Derzeit kann man diverse Volksbegehren unterzeichnen, aber Begehren sind nur Wünsche und daher für die Politik nicht bindend. Die reine Form der Demokratie wurde bei uns längst in eine repräsentative Demokratie der Parteien abgewandelt und die vertritt im Parlament schon lange nicht mehr die Anliegen des Volkes, sondern nur noch den Willen bestimmter Parteien und Lobbyisten. Bei einer Volksbefragung dürfen wir ebenfalls nur die Meinung äußern, aber nicht mitbestimmen, sosehr es uns von der Politik und von den Medien suggeriert wird. Eine Befragung ist eben keine Abstimmung, denn neben der Wahl ist nur die Volksabstimmung eine reine Demokratie. Volksbefragungen und Volksbegehren dagegen sind nur Alibi-Handlungen, sie können im Parlament jederzeit „schubladisiert“ werden, denn nur die Ergebnisse von Abstimmungen sind für die Politiker bindend.
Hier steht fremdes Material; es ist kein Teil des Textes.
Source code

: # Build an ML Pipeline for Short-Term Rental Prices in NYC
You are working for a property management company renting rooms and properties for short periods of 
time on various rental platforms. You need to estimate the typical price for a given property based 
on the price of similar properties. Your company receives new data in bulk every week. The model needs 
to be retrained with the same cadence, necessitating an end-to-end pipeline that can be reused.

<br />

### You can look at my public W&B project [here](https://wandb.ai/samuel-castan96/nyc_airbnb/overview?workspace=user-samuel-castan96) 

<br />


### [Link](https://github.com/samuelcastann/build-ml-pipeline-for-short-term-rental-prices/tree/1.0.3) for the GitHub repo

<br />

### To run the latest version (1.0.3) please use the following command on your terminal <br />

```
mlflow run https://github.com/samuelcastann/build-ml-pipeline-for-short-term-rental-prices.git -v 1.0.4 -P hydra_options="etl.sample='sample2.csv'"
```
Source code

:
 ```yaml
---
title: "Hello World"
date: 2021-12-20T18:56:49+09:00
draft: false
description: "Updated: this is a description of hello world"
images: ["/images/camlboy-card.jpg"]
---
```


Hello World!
Ich erinnere nur daran, dass der langjährige SP-Vorsitzende Werner Faymann im Jahre 2008 nicht als „glühender Europäer“ gewählt und Bundeskanzler wurde, sondern weil er in einem Brief – übrigens an die „Kronen Zeitung“ – versprochen hat, „Änderungen der EU-Verträge einer Volksabstimmung“ zu unterziehen. Die versprochene Volksabstimmung wurde aber nie durchgeführt, weil man die Wähler mit EU-Problemen nicht „belästigen“ wollte! Auch für die aktuelle Ampel-Regierung ist die EU eine heilige Kuh. Worin sich alle drei Parteien einig sind, ist das Verteilen und Ausgeben öffentlicher Gelder, wohlgemerkt Steuergelder, sogar für Kriegsgeräte an die Ukraine. Warum fragt man nicht das Volk, ob es diese Vorgänge überhaupt gutheißt? Die Einführung der direkten Demokratie wäre wünschenswert, damit ausschließlich das Volk über solche heiklen Themen und Angelegenheiten entscheiden kann, z. B. auch über den Transitverkehr durch Österreich, selbst gegen die Richtlinien der EU und des EuGH.
Mag. Anton Bürger
Grasser wieder angeklagt
Der arme Mann wusste nicht, dass man Schmier- und Schwarzgeld versteuern muss. Es wäre kein Schwarzgeld, würde man das versteuern. Aber es geht vermutlich um Millionen. Wahrscheinlich hat er noch irgendwo auf der Welt Geld gebunkert und das Bankgeheimnis ist sicherlich für diese Herrschaften gut.
Robert Lehmann
Typisch österreichisch
Anzeige wegen „Steuerhinterziehung von Schmiergeldern“ von der WKStA. So nun Ex-Finanzminister Grasser passiert. Das muss man sich auf der Zunge zergehen lassen, ist wahrscheinlich weltweit nur in Österreich möglich, nirgendwo anders. Nicht nur, dass Grasser mit einem 15 Jahre dauernden Prozess zugedeckelt wurde, was auch einmalig ist in der österreichischen Rechtsprechung, man versucht nun, ihm wieder einen Strick zu drehen, was sogar seine Anwälte verwundert. Diese prüfen nun, ob das nicht gegen das Doppelbestrafungs- oder Doppelverfolgungsverbot verstößt. Interessant wäre auch zu wissen, ob es sich hierbei um eine Kompetenzüberschreitung (oder wie immer man das Kind auch nennt) seitens der WKStA handelt und ob die mutmaßlich befangene Buwog-Richterin den kommenden Prozess wieder verhandeln wird oder ein(e) unbefangene Richter(in).
Franz Umgeher
Deutscher General, österreichischer Sieg!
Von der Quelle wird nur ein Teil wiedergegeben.